## Records
* * * * * * * * *

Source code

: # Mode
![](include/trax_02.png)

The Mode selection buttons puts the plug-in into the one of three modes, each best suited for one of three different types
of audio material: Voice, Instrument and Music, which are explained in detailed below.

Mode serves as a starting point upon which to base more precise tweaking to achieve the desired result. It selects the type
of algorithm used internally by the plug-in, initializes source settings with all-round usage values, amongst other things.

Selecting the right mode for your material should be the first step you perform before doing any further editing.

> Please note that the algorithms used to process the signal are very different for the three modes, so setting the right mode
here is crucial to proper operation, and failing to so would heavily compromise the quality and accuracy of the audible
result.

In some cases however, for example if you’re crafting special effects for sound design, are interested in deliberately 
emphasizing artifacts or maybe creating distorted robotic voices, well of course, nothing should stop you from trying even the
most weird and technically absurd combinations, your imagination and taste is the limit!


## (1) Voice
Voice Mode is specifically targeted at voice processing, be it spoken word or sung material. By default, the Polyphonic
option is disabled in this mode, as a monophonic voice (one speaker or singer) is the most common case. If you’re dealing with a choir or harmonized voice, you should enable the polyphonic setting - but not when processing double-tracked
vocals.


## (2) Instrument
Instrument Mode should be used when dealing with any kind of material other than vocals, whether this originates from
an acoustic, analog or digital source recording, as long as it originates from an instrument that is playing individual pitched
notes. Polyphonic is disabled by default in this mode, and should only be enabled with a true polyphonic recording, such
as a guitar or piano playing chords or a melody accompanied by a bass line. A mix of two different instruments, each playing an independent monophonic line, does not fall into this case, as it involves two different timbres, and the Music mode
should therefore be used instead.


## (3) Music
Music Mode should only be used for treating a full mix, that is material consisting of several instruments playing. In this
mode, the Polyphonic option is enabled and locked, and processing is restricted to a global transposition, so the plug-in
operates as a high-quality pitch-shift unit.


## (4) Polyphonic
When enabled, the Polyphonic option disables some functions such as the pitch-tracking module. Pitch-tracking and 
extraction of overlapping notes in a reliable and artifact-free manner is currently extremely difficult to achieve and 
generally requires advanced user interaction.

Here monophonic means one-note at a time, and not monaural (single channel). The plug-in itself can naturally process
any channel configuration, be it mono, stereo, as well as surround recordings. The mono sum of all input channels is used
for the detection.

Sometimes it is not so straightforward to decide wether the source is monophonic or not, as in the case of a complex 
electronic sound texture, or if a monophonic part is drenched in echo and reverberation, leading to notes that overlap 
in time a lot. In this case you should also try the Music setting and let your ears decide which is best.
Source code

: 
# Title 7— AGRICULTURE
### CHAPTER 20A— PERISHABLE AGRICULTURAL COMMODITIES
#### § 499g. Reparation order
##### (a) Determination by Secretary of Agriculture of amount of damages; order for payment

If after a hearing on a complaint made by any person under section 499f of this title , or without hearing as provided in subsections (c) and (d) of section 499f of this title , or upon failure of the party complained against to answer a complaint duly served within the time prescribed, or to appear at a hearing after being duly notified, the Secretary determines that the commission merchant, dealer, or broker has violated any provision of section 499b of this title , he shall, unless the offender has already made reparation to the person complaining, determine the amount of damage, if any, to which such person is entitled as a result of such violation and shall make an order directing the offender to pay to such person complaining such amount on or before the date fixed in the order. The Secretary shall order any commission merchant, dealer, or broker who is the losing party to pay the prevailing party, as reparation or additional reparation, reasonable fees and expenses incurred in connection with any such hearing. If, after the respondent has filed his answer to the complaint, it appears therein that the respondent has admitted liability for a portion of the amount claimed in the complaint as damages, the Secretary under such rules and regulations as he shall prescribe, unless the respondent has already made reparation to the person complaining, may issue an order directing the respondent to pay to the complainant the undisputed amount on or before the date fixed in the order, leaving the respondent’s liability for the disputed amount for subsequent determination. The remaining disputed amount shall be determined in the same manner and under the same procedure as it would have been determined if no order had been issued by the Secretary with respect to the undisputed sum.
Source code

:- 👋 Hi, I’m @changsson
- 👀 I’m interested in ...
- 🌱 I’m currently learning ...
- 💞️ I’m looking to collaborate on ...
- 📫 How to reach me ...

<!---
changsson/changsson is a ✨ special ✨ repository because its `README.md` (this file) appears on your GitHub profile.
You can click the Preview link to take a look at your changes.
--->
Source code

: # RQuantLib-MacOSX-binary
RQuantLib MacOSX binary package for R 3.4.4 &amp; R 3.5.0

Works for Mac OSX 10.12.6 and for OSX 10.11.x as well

* * * * * * * * *

## Exercise prompt
The answer is to be a bare number, showing how many lines of the records contain "default".

## Exercise answer
2